◆ Source material:
--- START ---

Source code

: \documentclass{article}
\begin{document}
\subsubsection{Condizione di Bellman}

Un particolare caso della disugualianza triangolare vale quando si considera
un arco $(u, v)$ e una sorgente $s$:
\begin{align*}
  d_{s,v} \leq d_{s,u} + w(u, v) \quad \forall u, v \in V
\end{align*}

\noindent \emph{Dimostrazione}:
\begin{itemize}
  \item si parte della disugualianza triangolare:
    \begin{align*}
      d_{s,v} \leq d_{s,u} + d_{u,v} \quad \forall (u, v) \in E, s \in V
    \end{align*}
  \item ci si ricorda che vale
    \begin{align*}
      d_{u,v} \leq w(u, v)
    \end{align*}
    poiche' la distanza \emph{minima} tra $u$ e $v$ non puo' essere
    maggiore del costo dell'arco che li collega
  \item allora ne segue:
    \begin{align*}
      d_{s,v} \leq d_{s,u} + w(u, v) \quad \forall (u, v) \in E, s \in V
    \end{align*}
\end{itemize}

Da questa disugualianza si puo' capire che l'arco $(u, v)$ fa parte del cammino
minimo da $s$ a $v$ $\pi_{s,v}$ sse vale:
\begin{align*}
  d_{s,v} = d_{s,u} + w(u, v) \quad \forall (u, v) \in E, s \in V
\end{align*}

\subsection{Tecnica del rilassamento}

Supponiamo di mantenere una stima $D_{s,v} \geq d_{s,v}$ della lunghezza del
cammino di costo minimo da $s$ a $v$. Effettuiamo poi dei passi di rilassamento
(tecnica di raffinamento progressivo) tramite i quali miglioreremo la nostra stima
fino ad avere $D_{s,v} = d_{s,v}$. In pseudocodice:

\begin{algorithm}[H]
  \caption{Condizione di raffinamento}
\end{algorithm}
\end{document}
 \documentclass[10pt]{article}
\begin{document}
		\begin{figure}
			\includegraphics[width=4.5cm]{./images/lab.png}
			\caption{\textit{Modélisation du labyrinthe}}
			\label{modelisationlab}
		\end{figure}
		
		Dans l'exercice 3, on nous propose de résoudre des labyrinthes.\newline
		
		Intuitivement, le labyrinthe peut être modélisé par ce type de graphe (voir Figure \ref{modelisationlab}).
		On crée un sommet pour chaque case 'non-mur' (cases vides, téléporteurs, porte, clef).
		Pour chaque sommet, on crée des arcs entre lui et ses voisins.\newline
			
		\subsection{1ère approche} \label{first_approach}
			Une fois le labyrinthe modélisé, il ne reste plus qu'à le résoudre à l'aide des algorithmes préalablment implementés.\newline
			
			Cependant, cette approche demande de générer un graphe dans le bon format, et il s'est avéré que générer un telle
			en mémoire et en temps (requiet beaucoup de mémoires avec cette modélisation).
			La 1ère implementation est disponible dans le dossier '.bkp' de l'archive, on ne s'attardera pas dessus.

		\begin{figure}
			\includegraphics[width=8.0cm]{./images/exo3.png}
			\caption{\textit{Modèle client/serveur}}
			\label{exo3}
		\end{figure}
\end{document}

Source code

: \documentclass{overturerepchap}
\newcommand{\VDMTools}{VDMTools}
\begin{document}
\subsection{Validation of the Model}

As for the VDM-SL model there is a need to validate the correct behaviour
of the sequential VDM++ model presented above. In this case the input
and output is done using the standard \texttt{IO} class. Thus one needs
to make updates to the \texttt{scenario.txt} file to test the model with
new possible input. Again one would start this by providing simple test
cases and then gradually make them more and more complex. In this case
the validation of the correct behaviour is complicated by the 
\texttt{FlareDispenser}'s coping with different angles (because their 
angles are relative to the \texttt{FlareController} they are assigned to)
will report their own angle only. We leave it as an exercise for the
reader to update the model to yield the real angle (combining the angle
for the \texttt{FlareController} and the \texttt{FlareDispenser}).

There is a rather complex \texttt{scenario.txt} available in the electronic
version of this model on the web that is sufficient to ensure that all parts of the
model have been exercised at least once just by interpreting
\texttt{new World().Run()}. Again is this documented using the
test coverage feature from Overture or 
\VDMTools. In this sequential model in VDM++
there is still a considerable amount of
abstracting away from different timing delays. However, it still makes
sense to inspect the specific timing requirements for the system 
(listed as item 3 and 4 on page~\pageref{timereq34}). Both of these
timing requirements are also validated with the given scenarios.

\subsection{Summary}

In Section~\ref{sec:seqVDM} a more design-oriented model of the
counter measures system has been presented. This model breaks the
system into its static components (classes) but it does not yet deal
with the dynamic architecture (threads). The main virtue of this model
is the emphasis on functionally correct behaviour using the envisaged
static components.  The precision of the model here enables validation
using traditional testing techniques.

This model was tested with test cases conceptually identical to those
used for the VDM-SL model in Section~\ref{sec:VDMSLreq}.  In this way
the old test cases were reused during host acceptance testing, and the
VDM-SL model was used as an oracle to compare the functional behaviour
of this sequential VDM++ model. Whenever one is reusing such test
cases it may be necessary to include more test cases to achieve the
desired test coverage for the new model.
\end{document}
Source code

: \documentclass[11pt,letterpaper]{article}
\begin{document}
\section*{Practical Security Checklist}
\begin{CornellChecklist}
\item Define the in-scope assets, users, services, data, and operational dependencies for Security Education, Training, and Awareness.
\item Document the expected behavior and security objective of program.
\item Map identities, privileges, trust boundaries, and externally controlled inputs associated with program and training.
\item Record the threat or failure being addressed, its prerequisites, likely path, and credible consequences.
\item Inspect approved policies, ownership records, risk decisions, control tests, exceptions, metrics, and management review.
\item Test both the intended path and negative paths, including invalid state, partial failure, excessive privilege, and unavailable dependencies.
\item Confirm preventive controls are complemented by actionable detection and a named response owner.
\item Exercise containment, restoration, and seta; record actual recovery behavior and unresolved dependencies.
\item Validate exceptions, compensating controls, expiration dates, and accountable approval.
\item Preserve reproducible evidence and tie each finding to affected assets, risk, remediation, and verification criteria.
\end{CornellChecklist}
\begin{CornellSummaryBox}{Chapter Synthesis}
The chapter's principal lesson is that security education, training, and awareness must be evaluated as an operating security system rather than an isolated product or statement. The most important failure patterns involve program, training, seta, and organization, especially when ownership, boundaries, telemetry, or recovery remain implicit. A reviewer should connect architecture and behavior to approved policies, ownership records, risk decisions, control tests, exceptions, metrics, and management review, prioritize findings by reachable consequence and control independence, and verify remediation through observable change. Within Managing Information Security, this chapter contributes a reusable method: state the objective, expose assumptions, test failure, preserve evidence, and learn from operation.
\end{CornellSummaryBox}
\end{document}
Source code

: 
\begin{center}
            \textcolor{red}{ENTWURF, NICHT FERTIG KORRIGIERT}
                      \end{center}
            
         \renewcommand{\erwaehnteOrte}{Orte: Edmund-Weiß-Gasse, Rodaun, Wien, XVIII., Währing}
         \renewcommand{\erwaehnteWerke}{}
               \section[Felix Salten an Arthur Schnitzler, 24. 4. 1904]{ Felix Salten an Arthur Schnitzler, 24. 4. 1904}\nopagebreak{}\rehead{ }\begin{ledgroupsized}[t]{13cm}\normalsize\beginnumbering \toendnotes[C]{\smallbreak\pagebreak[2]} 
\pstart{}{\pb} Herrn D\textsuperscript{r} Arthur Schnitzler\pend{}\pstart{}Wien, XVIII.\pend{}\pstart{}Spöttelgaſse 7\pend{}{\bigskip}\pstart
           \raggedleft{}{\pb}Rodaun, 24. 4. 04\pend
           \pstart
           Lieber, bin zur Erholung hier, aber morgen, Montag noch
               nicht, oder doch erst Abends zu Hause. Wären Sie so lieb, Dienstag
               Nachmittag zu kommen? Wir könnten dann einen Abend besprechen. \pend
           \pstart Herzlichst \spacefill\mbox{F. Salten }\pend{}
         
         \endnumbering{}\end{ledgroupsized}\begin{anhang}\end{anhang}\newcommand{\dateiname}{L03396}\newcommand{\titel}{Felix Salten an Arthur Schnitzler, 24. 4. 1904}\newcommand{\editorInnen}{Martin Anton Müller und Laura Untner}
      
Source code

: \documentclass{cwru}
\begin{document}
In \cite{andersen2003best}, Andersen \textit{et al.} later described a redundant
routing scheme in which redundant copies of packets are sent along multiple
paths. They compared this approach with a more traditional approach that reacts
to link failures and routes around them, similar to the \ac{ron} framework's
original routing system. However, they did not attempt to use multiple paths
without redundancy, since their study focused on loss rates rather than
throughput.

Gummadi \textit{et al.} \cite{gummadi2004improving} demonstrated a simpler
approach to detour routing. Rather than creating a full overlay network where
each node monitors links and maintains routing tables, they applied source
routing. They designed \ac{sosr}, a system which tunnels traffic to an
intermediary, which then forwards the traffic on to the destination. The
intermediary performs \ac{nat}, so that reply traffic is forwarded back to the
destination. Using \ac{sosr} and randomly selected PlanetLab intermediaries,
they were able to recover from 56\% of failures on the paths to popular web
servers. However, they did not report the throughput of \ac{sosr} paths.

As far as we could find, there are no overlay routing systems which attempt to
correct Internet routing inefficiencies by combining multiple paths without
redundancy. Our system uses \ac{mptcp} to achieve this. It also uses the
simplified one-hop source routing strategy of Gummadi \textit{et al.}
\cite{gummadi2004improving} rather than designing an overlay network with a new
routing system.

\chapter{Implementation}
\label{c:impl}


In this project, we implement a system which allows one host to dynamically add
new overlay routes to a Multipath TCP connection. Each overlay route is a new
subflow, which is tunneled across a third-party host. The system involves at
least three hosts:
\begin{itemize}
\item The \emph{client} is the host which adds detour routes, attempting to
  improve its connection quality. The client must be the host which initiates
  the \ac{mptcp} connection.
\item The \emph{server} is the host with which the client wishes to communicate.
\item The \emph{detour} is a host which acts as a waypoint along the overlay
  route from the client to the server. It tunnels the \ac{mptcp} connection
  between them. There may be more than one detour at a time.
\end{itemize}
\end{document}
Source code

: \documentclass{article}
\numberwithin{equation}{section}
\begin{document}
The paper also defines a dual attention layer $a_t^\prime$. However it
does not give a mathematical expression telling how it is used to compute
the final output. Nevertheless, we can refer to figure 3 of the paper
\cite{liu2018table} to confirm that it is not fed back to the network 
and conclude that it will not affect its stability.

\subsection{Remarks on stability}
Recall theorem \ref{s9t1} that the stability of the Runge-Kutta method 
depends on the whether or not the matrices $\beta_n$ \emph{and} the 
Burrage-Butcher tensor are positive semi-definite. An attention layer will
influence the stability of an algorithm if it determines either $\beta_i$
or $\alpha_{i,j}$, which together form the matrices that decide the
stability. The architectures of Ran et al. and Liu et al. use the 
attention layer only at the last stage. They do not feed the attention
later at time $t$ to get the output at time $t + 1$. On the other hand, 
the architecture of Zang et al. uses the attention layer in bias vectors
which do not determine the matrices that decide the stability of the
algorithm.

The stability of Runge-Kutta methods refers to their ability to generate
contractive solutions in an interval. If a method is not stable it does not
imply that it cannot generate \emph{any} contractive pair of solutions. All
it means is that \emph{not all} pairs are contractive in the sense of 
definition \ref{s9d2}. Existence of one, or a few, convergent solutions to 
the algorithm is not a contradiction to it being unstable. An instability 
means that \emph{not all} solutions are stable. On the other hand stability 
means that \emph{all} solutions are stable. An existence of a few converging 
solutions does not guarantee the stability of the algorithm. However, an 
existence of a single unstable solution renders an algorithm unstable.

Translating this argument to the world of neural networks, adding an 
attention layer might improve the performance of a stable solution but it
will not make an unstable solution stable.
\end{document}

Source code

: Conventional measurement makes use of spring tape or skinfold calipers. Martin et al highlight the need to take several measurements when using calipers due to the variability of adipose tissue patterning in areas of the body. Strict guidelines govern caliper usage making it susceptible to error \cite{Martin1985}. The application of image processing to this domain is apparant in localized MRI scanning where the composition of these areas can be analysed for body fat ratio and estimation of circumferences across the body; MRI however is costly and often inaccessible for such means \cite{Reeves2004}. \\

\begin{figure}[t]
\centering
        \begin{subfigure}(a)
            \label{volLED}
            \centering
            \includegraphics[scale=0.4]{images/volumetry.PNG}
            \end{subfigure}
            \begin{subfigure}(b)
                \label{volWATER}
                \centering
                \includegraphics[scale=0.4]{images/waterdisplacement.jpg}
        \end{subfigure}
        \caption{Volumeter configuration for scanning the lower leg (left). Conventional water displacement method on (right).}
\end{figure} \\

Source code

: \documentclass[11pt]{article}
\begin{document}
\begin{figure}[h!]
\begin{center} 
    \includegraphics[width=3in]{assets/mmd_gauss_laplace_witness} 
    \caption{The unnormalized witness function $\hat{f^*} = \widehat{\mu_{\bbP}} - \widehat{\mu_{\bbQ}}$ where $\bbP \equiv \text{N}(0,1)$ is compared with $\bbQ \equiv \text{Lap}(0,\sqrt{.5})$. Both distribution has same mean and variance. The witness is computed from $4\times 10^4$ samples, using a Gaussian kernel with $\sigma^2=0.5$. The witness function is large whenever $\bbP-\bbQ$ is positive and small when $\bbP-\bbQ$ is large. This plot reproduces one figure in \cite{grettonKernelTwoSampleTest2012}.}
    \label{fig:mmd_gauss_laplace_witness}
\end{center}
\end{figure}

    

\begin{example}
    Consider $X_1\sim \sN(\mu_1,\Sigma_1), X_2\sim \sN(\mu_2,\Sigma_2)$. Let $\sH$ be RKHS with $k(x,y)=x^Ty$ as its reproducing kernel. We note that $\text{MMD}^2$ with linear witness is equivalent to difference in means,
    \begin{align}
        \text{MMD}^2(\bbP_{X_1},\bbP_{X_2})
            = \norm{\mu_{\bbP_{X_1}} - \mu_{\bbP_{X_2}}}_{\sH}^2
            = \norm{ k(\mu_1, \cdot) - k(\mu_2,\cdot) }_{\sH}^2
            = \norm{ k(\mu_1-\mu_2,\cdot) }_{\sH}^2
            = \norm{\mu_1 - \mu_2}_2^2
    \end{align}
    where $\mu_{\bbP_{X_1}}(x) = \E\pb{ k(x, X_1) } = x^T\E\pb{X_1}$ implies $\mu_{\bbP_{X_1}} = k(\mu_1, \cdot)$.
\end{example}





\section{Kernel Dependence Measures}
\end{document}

--- END ---

◆ About this exercise:
In the listing above, find the line with "will report their" and the line with "This model was", then print exactly those lines and every line between them.

◆ Problem solution:
will report their own angle only. We leave it as an exercise for the
reader to update the model to yield the real angle (combining the angle
for the \texttt{FlareController} and the \texttt{FlareDispenser}).

There is a rather complex \texttt{scenario.txt} available in the electronic
version of this model on the web that is sufficient to ensure that all parts of the
model have been exercised at least once just by interpreting
\texttt{new World().Run()}. Again is this documented using the
test coverage feature from Overture or 
\VDMTools. In this sequential model in VDM++
there is still a considerable amount of
abstracting away from different timing delays. However, it still makes
sense to inspect the specific timing requirements for the system 
(listed as item 3 and 4 on page~\pageref{timereq34}). Both of these
timing requirements are also validated with the given scenarios.

\subsection{Summary}

In Section~\ref{sec:seqVDM} a more design-oriented model of the
counter measures system has been presented. This model breaks the
system into its static components (classes) but it does not yet deal
with the dynamic architecture (threads). The main virtue of this model
is the emphasis on functionally correct behaviour using the envisaged
static components.  The precision of the model here enables validation
using traditional testing techniques.

This model was tested with test cases conceptually identical to those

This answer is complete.